**TASK ITEM**
Given these entries, repeat exactly the lines starting with the one that has "此作品個人以練習實現學習的用途" and going on through the one that has "對於大多數會有可調整空間的東", both included, but none of the pictures.

SOURCE INFORMATION section start

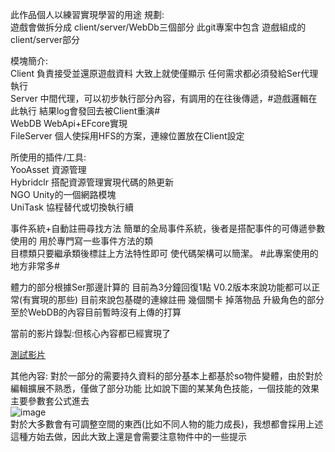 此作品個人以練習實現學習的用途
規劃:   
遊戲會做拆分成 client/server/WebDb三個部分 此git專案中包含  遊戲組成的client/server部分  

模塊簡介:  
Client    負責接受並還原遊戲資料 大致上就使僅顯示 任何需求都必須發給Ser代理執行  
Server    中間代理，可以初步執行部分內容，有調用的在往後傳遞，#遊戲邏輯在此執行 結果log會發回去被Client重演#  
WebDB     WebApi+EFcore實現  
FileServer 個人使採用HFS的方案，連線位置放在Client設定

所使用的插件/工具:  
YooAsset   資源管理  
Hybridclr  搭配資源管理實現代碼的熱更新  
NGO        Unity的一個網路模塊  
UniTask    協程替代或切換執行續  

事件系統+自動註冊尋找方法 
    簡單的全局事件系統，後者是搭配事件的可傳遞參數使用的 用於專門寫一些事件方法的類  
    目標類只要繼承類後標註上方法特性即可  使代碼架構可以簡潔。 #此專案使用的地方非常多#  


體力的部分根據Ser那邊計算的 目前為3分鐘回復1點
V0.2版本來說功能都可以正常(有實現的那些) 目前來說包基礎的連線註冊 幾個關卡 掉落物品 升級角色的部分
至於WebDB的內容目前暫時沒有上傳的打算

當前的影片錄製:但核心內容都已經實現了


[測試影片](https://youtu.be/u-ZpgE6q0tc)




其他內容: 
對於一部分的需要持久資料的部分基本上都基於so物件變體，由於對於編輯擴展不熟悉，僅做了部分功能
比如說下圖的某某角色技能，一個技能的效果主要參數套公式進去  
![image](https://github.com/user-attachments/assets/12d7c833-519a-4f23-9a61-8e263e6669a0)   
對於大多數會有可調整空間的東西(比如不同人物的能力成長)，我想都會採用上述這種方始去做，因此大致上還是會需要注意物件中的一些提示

SOURCE INFORMATION section end
SOURCE INFORMATION section start

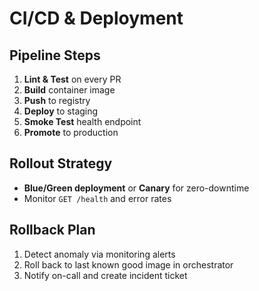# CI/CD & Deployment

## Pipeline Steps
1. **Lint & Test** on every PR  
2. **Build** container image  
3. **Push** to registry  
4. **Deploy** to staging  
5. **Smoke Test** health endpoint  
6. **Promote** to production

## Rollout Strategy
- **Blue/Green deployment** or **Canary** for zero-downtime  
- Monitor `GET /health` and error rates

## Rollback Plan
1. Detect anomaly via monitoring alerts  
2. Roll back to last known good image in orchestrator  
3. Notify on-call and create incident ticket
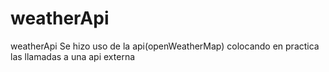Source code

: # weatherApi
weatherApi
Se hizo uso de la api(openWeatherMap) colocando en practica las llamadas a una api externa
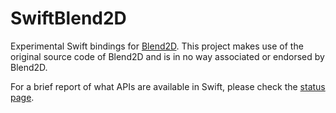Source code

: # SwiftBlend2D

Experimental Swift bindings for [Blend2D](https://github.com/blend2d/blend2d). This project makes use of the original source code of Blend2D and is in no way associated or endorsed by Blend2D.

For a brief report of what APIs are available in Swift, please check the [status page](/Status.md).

SOURCE INFORMATION section end
SOURCE INFORMATION section start

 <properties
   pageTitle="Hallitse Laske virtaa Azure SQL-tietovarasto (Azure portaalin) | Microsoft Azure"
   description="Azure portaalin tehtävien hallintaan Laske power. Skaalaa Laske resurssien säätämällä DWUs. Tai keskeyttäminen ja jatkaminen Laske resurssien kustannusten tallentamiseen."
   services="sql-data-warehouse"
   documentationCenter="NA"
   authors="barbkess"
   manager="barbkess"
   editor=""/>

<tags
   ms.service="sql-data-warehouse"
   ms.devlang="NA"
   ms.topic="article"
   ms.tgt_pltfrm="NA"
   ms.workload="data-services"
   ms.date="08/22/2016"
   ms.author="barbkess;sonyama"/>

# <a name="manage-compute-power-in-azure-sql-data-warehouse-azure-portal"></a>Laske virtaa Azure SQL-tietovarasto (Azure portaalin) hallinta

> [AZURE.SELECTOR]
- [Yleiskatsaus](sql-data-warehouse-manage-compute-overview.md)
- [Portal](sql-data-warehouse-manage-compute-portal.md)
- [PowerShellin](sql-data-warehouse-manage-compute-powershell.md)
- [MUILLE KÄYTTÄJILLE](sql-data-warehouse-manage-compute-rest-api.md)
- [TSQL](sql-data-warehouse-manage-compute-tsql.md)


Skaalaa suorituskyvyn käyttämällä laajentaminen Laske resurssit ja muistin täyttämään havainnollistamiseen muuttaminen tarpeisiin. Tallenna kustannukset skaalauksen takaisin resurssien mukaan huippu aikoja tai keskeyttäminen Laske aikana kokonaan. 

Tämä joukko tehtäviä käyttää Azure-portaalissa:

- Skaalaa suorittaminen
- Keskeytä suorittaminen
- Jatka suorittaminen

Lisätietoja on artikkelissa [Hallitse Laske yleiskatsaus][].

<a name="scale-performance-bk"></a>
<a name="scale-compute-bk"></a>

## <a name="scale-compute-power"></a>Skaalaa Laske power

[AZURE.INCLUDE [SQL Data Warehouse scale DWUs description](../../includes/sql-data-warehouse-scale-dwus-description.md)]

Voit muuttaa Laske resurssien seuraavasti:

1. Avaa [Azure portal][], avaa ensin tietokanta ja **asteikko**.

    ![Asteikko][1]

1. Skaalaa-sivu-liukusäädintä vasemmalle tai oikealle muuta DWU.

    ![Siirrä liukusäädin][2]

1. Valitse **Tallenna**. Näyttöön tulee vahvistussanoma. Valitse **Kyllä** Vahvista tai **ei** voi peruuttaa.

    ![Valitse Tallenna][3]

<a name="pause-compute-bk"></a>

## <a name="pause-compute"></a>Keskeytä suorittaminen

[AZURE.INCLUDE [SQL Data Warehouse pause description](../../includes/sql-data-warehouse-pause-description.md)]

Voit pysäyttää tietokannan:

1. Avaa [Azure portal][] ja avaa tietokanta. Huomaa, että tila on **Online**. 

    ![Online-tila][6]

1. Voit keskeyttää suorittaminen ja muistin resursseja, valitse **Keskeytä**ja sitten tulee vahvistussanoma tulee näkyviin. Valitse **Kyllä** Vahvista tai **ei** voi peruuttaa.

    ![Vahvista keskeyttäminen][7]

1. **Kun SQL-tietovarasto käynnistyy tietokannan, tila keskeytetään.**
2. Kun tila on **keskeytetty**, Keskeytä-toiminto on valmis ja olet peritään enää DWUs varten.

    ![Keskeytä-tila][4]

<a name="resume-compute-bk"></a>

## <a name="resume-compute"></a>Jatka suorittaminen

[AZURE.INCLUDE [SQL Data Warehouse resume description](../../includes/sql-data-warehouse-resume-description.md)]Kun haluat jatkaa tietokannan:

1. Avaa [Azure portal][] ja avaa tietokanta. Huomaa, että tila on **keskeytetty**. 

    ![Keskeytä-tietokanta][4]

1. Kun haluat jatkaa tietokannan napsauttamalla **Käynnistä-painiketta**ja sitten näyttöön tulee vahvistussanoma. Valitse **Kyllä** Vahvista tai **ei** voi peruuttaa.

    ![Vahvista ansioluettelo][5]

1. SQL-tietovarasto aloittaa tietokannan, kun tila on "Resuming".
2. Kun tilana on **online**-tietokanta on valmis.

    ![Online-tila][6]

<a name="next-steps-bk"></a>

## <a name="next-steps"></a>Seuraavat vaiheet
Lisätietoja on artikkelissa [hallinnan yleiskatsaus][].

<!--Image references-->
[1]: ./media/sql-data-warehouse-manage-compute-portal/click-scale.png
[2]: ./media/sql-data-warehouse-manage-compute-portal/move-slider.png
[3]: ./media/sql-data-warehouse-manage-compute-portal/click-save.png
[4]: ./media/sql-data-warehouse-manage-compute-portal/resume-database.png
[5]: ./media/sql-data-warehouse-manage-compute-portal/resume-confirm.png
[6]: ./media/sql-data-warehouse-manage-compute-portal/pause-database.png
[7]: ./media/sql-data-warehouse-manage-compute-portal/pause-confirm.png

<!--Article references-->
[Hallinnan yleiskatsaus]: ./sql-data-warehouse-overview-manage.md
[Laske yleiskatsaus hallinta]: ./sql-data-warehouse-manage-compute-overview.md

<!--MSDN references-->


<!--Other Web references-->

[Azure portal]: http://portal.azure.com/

SOURCE INFORMATION section end

**ANSWER BOX**
 此作品個人以練習實現學習的用途
規劃:   
遊戲會做拆分成 client/server/WebDb三個部分 此git專案中包含  遊戲組成的client/server部分  

模塊簡介:  
Client    負責接受並還原遊戲資料 大致上就使僅顯示 任何需求都必須發給Ser代理執行  
Server    中間代理，可以初步執行部分內容，有調用的在往後傳遞，#遊戲邏輯在此執行 結果log會發回去被Client重演#  
WebDB     WebApi+EFcore實現  
FileServer 個人使採用HFS的方案，連線位置放在Client設定

所使用的插件/工具:  
YooAsset   資源管理  
Hybridclr  搭配資源管理實現代碼的熱更新  
NGO        Unity的一個網路模塊  
UniTask    協程替代或切換執行續  

事件系統+自動註冊尋找方法 
    簡單的全局事件系統，後者是搭配事件的可傳遞參數使用的 用於專門寫一些事件方法的類  
    目標類只要繼承類後標註上方法特性即可  使代碼架構可以簡潔。 #此專案使用的地方非常多#  


體力的部分根據Ser那邊計算的 目前為3分鐘回復1點
V0.2版本來說功能都可以正常(有實現的那些) 目前來說包基礎的連線註冊 幾個關卡 掉落物品 升級角色的部分
至於WebDB的內容目前暫時沒有上傳的打算

當前的影片錄製:但核心內容都已經實現了


[測試影片](https://youtu.be/u-ZpgE6q0tc)




其他內容: 
對於一部分的需要持久資料的部分基本上都基於so物件變體，由於對於編輯擴展不熟悉，僅做了部分功能
比如說下圖的某某角色技能，一個技能的效果主要參數套公式進去  
![image](https://github.com/user-attachments/assets/12d7c833-519a-4f23-9a61-8e263e6669a0)   
對於大多數會有可調整空間的東西(比如不同人物的能力成長)，我想都會採用上述這種方始去做，因此大致上還是會需要注意物件中的一些提示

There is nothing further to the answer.